Otherwise the premiums will be too high, he said. “It would be out of reach of the people you’re trying to get into the program,” Bailey said.
Another prong of Bush’s health plan, which calls for tax credits for the uninsured, is a “terrible proposal,” advocates say.
Leighton Ku, a senior fellow at the Center on Budget and Policy Priorities, said the president is expected to propose $1,000 tax credits to help uninsured people buy health insurance from the private market.
“It has primarily been directed to helping people buy individual health insurance instead of providing them Medicare and Medicaid,” Ku said.
The measure is aimed at satisfying conservatives who “like to see tax cuts . . . and liberals like health care benefits,” but Ku said tax credits would not help those who need health care most and could weaken employer-sponsored coverage.
“The average price to buy health insurance for a low-income family is $7,000 to $8,000,” Ku said. “The tax credit provides a $2,500 to $3,000 relief, so health insurance still remains unaffordable.”
Ku noted that health insurance is cheapest for young, healthy men and most expensive for the elderly, who often cannot afford the high rates or cannot qualify for coverage at all.
“The government needs to offer one flat rate,” Ku said. “Otherwise young, healthy people will drop their employer-sponsored insurance for the tax credits and then employers will stop offering health insurance.”
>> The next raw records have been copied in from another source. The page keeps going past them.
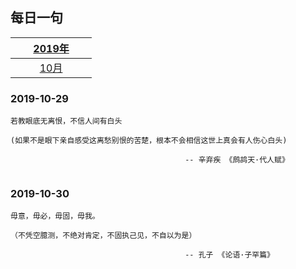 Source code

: ## 每日一句 

| [2019年](README.md) |
| ------ |
| &nbsp;&nbsp;&nbsp;&nbsp;&nbsp;&nbsp;&nbsp;&nbsp;&nbsp;[10月](2019/2019-10.md)&nbsp;&nbsp;&nbsp;&nbsp;&nbsp;&nbsp;&nbsp;&nbsp;&nbsp; |


### 2019-10-29
```
若教眼底无离恨，不信人间有白头

(如果不是眼下亲自感受这离愁别恨的苦楚，根本不会相信这世上真会有人伤心白头)

                                       -- 辛弃疾 《鹧鸪天·代人赋》
                             
```

### 2019-10-30
```
毋意，毋必，毋固，毋我。

（不凭空臆测，不绝对肯定，不固执己见，不自以为是）

                                       -- 孔子 《论语·子罕篇》
                                       
```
Steve Hill, of the Maryland Budget and Tax Policy Institute, agrees tax credits will only help some people and not help the ones who need it the most.
“It would have negligent impact on lower-income workers who’ve lost their jobs,” Hill said. “It won’t help people who can’t afford health insurance.”
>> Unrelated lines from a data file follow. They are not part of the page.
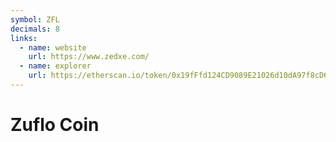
 ```yaml
---
symbol: ZFL
decimals: 8
links:
  - name: website
    url: https://www.zedxe.com/
  - name: explorer
    url: https://etherscan.io/token/0x19fFfd124CD9089E21026d10dA97f8cD6B442Bff
---
```


# Zuflo Coin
Hill said Maryland would benefit more from a bolstered Medicaid system that would let the state provide coverage to more people.
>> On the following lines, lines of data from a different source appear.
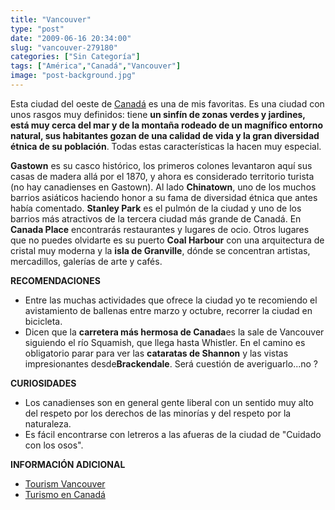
 ```yaml
---
title: "Vancouver"
type: "post"
date: "2009-06-16 20:34:00"
slug: "vancouver-279180"
categories: ["Sin Categoría"]
tags: ["América","Canadá","Vancouver"]
image: "post-background.jpg"
---
```


[](/wp-content/uploads/2009/06/279180-152892.jpg)

Esta ciudad del oeste de [Canadá](http://www.missviajes.com/canada-7671) es una de mis favoritas. Es una ciudad con unos rasgos muy definidos: tiene **un sinfín de zonas verdes y jardines, está muy cerca del mar y de la montaña rodeado de un magnífico entorno natural, sus habitantes gozan de una calidad de vida y la gran diversidad étnica de su población**. Todas estas características la hacen muy especial.

**Gastown** es su casco histórico, los primeros colones levantaron aquí sus casas de madera allá por el 1870, y ahora es considerado territorio turista (no hay canadienses en Gastown). Al lado **Chinatown**, uno de los muchos barrios asiáticos haciendo honor a su fama de diversidad étnica que antes había comentado. **Stanley Park** es el pulmón de la ciudad y uno de los barrios más atractivos de la tercera ciudad más grande de Canadá. En **Canada Place** encontrarás restaurantes y lugares de ocio. Otros lugares que no puedes olvidarte es su puerto **Coal Harbour** con una arquitectura de cristal muy moderna y la **isla de Granville**, dónde se concentran artistas, mercadillos, galerías de arte y cafés.

**RECOMENDACIONES**

- [](/wp-content/uploads/2009/06/279180-152895.jpg)Entre las muchas actividades que ofrece la ciudad yo te recomiendo el avistamiento de ballenas entre marzo y octubre, recorrer la ciudad en bicicleta.
- Dicen que la **carretera más hermosa de Canada**es la sale de Vancouver siguiendo el río Squamish, que llega hasta Whistler. En el camino es obligatorio parar para ver las **cataratas de Shannon** y las vistas impresionantes desde**Brackendale**. Será cuestión de averiguarlo...no ?

**CURIOSIDADES**

- Los canadienses son en general gente liberal con un sentido muy alto del respeto por los derechos de las minorías y del respeto por la naturaleza.
- Es fácil encontrarse con letreros a las afueras de la ciudad de "Cuidado con los osos".

**INFORMACIÓN ADICIONAL**

- [Tourism Vancouver](http://www.tourismvancouver.com/travel/spanish/)
- [Turismo en Canadá](http://www.turisticanada.com/turismo.htm)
“If a person has two kids and makes more than $200 a month, in Maryland we say, `You’re too rich to qualify for health insurance for low-income people,'” Hill said.
For a low-income parent to qualify for Medicaid coverage in Maryland, they cannot make more than 40 percent of the poverty level, Hill said.
“It might be nice if the federal government provides some fiscal relief to states so we can provide Medicaid coverage to more people,” he said.